Verbatim output, no pictures: the lines from the beginning of the material through the line with "Consiste en calcular", both ends kept.

Start of RECORDS SUPPLIED

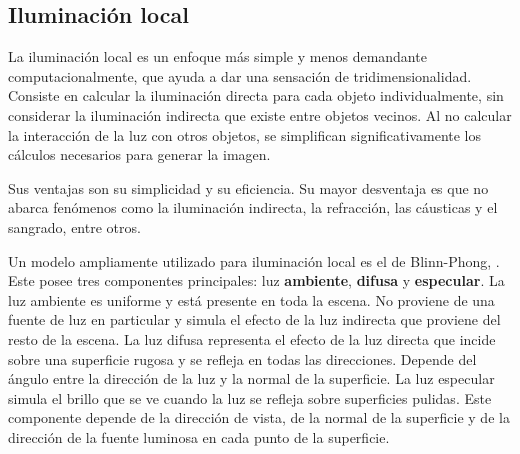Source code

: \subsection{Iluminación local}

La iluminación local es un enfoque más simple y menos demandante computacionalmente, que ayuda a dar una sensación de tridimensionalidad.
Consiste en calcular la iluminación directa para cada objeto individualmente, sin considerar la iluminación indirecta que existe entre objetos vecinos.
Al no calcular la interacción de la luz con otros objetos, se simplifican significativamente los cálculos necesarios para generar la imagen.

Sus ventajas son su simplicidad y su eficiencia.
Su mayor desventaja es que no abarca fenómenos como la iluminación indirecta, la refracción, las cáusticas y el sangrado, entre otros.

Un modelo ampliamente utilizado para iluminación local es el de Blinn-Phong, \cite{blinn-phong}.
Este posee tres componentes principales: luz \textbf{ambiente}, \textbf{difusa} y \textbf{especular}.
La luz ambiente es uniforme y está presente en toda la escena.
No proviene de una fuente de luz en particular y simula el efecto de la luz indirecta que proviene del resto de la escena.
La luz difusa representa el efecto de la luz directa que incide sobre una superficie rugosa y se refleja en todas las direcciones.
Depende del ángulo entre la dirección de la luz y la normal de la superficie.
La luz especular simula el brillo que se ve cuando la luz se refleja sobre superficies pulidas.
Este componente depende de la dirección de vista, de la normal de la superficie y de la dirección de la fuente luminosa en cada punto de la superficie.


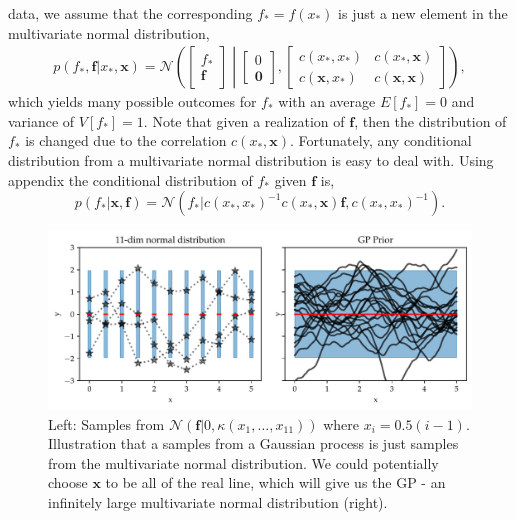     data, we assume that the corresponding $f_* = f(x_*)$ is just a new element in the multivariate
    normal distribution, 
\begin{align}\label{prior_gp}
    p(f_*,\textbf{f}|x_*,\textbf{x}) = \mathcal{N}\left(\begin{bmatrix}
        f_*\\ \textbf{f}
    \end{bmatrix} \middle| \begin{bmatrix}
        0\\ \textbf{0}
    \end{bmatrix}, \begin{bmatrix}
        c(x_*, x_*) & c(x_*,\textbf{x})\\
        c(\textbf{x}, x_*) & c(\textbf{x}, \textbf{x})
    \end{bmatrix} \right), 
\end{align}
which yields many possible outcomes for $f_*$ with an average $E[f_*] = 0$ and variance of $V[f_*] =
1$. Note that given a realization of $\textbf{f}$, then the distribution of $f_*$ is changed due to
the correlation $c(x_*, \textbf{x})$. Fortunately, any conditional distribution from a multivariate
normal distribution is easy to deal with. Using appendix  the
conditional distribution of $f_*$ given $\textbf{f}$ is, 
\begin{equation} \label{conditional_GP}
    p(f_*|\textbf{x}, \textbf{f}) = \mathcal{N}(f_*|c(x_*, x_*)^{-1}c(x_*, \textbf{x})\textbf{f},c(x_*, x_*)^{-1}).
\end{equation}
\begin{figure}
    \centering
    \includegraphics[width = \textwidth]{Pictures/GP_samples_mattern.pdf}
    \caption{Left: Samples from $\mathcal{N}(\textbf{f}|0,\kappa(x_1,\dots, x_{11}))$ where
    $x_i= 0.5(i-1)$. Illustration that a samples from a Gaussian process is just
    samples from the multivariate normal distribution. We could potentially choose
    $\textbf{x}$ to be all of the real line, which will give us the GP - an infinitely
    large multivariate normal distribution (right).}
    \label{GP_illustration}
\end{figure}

End of RECORDS SUPPLIED

**OUTPUT OF THE EXERCISE**
Source code

: \subsection{Iluminación local}

La iluminación local es un enfoque más simple y menos demandante computacionalmente, que ayuda a dar una sensación de tridimensionalidad.
Consiste en calcular la iluminación directa para cada objeto individualmente, sin considerar la iluminación indirecta que existe entre objetos vecinos.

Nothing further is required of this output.